→ YOUR TASK:
Set every entry below down once more, exactly as it stands, without images.

→ GIVEN INFORMATION:
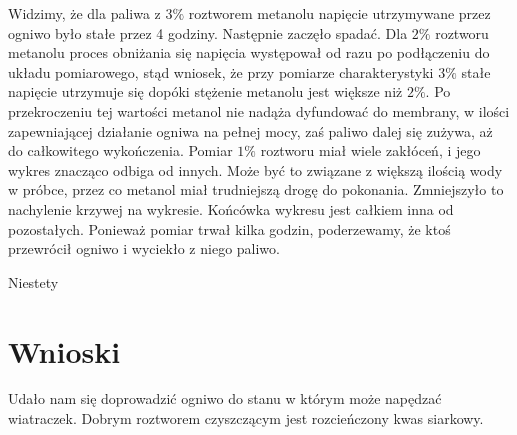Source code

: \documentclass[a4paper,12pt]{article}
\begin{document}
Widzimy, że dla paliwa z $3\%$ roztworem metanolu napięcie utrzymywane przez ogniwo było stałe przez 4 godziny. Następnie zaczęło spadać. Dla $2\%$ roztworu metanolu proces obniżania się napięcia występował od razu po podłączeniu do układu pomiarowego, stąd wniosek, że przy pomiarze charakterystyki $3\%$ stałe napięcie utrzymuje się dopóki stężenie metanolu jest większe niż $2\%$. Po przekroczeniu tej wartości metanol nie nadąża dyfundować do membrany, w ilości zapewniającej działanie ogniwa na pełnej mocy, zaś paliwo dalej się zużywa, aż do całkowitego wykończenia. Pomiar $1\%$ roztworu miał wiele zakłóceń, i jego wykres znacząco odbiga od innych. Może być to związane z większą ilością wody w próbce, przez co metanol miał trudniejszą drogę do pokonania. Zmniejszyło to nachylenie krzywej na wykresie. Końcówka wykresu jest całkiem inna od pozostałych. Ponieważ pomiar trwał  kilka godzin, poderzewamy, że ktoś przewrócił ogniwo i wyciekło z niego paliwo.

Niestety 



\section{Wnioski}
Udało nam się doprowadzić ogniwo do stanu w którym może napędzać wiatraczek. Dobrym roztworem czyszczącym jest rozcieńczony kwas siarkowy.
\end{document}
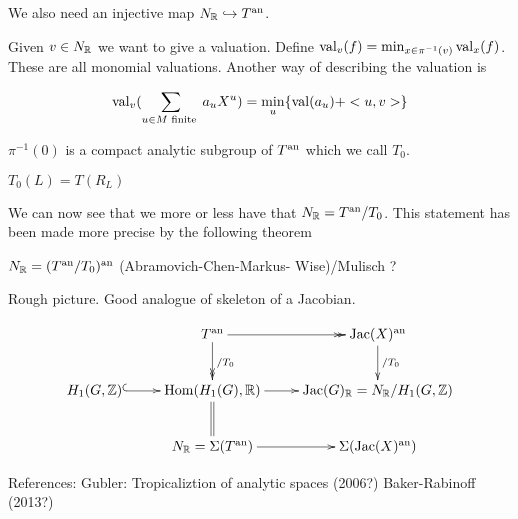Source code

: \noindent We also need an injective map $N_{\mathbb{R}}\hookrightarrow T^{\mathrm{an}}$. 

Given $v\in N_{\mathbb{R}}$ we want to give a valuation. Define $\mathrm{val}_v(f) = \min_{x\in \pi^{-1}(v)}\mathrm{val}_x(f)$.
\noindent These are all monomial valuations. Another way of describing the valuation is 

\[\mathrm{val}_v(\sum_{u\in M \text{ finite }}a_{u}X^u) = \min_u\{\mathrm{val}(a_u)+<u,v>\}\]

$\pi^{-1}(0)$ is a compact analytic subgroup of $T^{\mathrm{an}}$ which we call $T_0$. 

$T_0(L) = T(R_L)$

\noindent We can now see that we more or less have that $N_{\mathbb{R}} = T^{\mathrm{an}}/T_0$. This statement has been made more precise by the following theorem

\begin{theorem} $N_{\mathbb{R}} = (T^{\mathrm{an}}/T_0)^{\mathrm{an}}$ (Abramovich-Chen-Markus- Wise)/Mulisch ?

\noindent Rough picture. Good analogue of skeleton of a Jacobian.

\end{theorem}
 
\[
\xymatrix{
 & T^{\an} \ar@{->>}[r] \ar@{->>}[d]^{/T_0} & \Jac(X)^{\an} \ar[d]^{/T_0} \\
H_1(G,\ZZ) \ar@{^{(}->}[r] & \Hom(H_1(G),\RR) \ar[r] \ar@{=}[d] & \Jac(G)_{\RR} = N_{\RR}/H_1(G,\ZZ) \\
 & N_{\RR} = \Sigma(T^{\an}) \ar[r] & \Sigma(\Jac(X)^{\an}) 
 }
\]

References: 
Gubler: Tropicaliztion of analytic spaces (2006?)
Baker-Rabinoff (2013?)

→ FINISHED EXERCISE:
Source code

: \documentclass[a4paper,12pt]{article}
\begin{document}
Widzimy, że dla paliwa z $3\%$ roztworem metanolu napięcie utrzymywane przez ogniwo było stałe przez 4 godziny. Następnie zaczęło spadać. Dla $2\%$ roztworu metanolu proces obniżania się napięcia występował od razu po podłączeniu do układu pomiarowego, stąd wniosek, że przy pomiarze charakterystyki $3\%$ stałe napięcie utrzymuje się dopóki stężenie metanolu jest większe niż $2\%$. Po przekroczeniu tej wartości metanol nie nadąża dyfundować do membrany, w ilości zapewniającej działanie ogniwa na pełnej mocy, zaś paliwo dalej się zużywa, aż do całkowitego wykończenia. Pomiar $1\%$ roztworu miał wiele zakłóceń, i jego wykres znacząco odbiga od innych. Może być to związane z większą ilością wody w próbce, przez co metanol miał trudniejszą drogę do pokonania. Zmniejszyło to nachylenie krzywej na wykresie. Końcówka wykresu jest całkiem inna od pozostałych. Ponieważ pomiar trwał  kilka godzin, poderzewamy, że ktoś przewrócił ogniwo i wyciekło z niego paliwo.

Niestety 



\section{Wnioski}
Udało nam się doprowadzić ogniwo do stanu w którym może napędzać wiatraczek. Dobrym roztworem czyszczącym jest rozcieńczony kwas siarkowy.
\end{document}
Source code

: \noindent We also need an injective map $N_{\mathbb{R}}\hookrightarrow T^{\mathrm{an}}$. 

Given $v\in N_{\mathbb{R}}$ we want to give a valuation. Define $\mathrm{val}_v(f) = \min_{x\in \pi^{-1}(v)}\mathrm{val}_x(f)$.
\noindent These are all monomial valuations. Another way of describing the valuation is 

\[\mathrm{val}_v(\sum_{u\in M \text{ finite }}a_{u}X^u) = \min_u\{\mathrm{val}(a_u)+<u,v>\}\]

$\pi^{-1}(0)$ is a compact analytic subgroup of $T^{\mathrm{an}}$ which we call $T_0$. 

$T_0(L) = T(R_L)$

\noindent We can now see that we more or less have that $N_{\mathbb{R}} = T^{\mathrm{an}}/T_0$. This statement has been made more precise by the following theorem

\begin{theorem} $N_{\mathbb{R}} = (T^{\mathrm{an}}/T_0)^{\mathrm{an}}$ (Abramovich-Chen-Markus- Wise)/Mulisch ?

\noindent Rough picture. Good analogue of skeleton of a Jacobian.

\end{theorem}
 
\[
\xymatrix{
 & T^{\an} \ar@{->>}[r] \ar@{->>}[d]^{/T_0} & \Jac(X)^{\an} \ar[d]^{/T_0} \\
H_1(G,\ZZ) \ar@{^{(}->}[r] & \Hom(H_1(G),\RR) \ar[r] \ar@{=}[d] & \Jac(G)_{\RR} = N_{\RR}/H_1(G,\ZZ) \\
 & N_{\RR} = \Sigma(T^{\an}) \ar[r] & \Sigma(\Jac(X)^{\an}) 
 }
\]

References: 
Gubler: Tropicaliztion of analytic spaces (2006?)
Baker-Rabinoff (2013?)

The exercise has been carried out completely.